High Faluter

Shake ‘N Fake: The Run-Down on Fake IDs

My interest in acquiring a fake ID peeked when I borrowed a friend’s to get into a bar downtown. Her ID read ‘blonde hair, blue eyes, six feet tall.’ I’m a five-foot tall, dark featured Asian, so my expectations of using this fake ID successfully were very low. By the end of the night, I’d gotten into three bars and ran up a tab in each of them. Curiously enough, I had the same success using a different Caucasian girl’s ID the following weekend. Not to complain about my achievements in breaking the law, but what gives?

Unprecedented results aside, these fake IDs seemed mysterious. I mean, where did they come from? Who made them? And how could I purchase one to reap the benefits I won’t otherwise be able to (legally) for another six months?

Through a friend of a friend of a friend, my questions were answered…sort of.

Teen Drinking is Very Bad…Yo, I Bought a Fake ID Though

The fake ID industry is lucrative; an online-only affair, vendors have the opportunity to make a large profit for their product. Of course the industry is also an illegal one, so with great reward comes even greater risk (just ask this couple arrested last February, whose multiyear profits of $4.7 million were seized by the police.)

The most popular of these businesses run on Bitcoin and similar cryptic currencies, while less reputable sites ask for payment via Amazon gift cards or mail-in money orders. This is where I hit a roadblock when shopping around for my fake ID; what little I do know about bitcoin revolves around how unpredictably it fluctuates, and I wasn’t about to send ‘Josh’ in Ohio a $150 Amazon gift card in good spirits that I’d actually get what I paid for two weeks later.

So, I turned to a friend whom I’d ran into at a bar one weekend. “I didn’t know you were 21,” I said. He flashed me his fake and told me, “I’m not.”

Having seen the final product in person, I made him the middleman who provided me with the information needed to purchase a card of my very own, paid through a far more trustable means – Venmo. Still, I don’t know who’s creating my ID, where they’re based out of, and how, exactly, they are able to create a scannable, holographic card. And if I wasn’t so anxiety-ridden about this whole fiasco, I’d probably suggest not knowing is part of the fun in owning a fake ID. That, and the rush of underaged drinking.

Thoughts from an Officer

I’d waited about four weeks for my fake ID to arrive in the mail and, in the meantime, I reached out to a local law enforcement officer to learn more about these cards through the eyes of the right side of the law.

Detective Daniel Seuzeneau of the Slidell Police Department (a fan-favorite department of A&E’s Live PD) doubles as the department’s public relations officer and answered some questions I had both as an underaged college student with a passion for Thirsty Thursdays and as this article’s author who wanted a lawful take on the subject.

HF: How often do officers in the area come across fake IDs while on duty?

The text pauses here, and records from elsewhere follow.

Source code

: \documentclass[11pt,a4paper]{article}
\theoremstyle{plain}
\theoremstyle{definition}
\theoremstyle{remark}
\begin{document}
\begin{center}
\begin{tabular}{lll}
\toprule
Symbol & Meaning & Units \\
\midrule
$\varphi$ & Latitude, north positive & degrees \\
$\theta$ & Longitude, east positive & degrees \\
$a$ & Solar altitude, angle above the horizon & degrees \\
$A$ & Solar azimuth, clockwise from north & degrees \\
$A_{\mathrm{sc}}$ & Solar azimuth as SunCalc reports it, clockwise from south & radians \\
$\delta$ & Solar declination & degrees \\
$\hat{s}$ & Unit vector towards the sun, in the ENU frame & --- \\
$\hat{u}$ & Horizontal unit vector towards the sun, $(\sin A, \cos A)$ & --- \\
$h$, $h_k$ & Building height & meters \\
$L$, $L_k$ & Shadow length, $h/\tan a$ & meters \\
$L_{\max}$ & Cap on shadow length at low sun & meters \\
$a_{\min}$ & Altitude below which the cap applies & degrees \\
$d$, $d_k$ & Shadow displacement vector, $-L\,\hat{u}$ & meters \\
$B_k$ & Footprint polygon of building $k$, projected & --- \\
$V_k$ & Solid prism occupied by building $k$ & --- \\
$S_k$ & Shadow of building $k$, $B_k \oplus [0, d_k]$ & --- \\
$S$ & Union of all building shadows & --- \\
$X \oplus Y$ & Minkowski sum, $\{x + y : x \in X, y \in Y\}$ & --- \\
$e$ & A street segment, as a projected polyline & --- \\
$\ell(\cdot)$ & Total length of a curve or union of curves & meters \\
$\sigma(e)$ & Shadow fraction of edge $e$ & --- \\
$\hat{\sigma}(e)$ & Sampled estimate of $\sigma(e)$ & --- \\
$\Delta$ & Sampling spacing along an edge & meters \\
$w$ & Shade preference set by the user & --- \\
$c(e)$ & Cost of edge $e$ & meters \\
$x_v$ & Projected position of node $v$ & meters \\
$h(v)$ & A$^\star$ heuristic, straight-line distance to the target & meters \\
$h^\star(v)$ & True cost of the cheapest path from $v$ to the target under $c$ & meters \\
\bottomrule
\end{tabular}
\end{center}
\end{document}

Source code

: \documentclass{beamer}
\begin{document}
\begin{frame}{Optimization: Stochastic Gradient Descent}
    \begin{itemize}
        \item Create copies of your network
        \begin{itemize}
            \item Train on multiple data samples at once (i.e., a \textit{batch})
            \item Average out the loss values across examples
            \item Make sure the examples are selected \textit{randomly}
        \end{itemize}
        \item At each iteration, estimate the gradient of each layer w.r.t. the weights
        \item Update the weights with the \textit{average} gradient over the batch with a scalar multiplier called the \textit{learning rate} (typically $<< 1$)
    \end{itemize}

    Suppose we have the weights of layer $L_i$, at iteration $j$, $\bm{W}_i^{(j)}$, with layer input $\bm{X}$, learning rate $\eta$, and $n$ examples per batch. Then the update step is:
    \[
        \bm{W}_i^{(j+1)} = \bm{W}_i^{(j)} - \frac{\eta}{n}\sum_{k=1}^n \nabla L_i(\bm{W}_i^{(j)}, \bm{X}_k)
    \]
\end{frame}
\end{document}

Det. Seuzeneau: Very rarely – police are usually not looking specifically for a fake. And most of the time, store clerks are not trained to be able to identify a fake, so they go unreported.

HF: What are the actual repercussions for simply possessing a fake ID versus attempting to purchase alcohol with one?

Det. Seuzeneau: The exact statue is ‘unlawful possession of a fraudulent document for identification purposes’ [such as a] fake social security card, credit card, birth certificate…these laws are not geared towards college students. [They are] more so for cases like immigrants trying to enter the country illegally or credit card fraud, which are felonies. Just possessing a fake ID [as a college student] would more likely constitute as a misdemeanor.

HF: How easy is it to pick out a fake ID from a real one?

Det. Seuzeneau: The officer, if he’s looking for it, can tell. The credit card-like strip on the back of the IDs are used to pull up information from places like the DMV. ‘Scannable’ fake IDs cannot do this. And businesses only scan IDs simply to see if the cardholder is of age.

HF: Do you have any closing thoughts on underaged drinking?

Det. Suezeneau: I saw the underaged drinking that went on in college. It’s one of those things that’s going to happen and no amount of laws can stop it from happening. Our job is to raise awareness about how alcohol and drugs seriously impair [the consumer.] I think we’ve all seen time and time again what happens when someone makes a bad decision under the influence. So, awareness and understanding is important.

I turn 21 in 6 months. “There’s a limited amount of time to break the law while you can.” my mother joked one day, thinking I was messing around when I told her I’d ordered a fake ID, partially as research for this article and partially to use on the weekends. I’m curious to know if there’s a difference in vigilance checking IDs, and if that difference varies by type of location (perhaps a bar at midnight does not check for the authenticity of an ID as thoughroughly as a restaurant during lunch.) This is a theory I’m going to test out myself (purely for investigative purposes, of course.) And when I’m almost inevitably arrested, hopefully Detective Seuzeneau can put in a good word for my bail.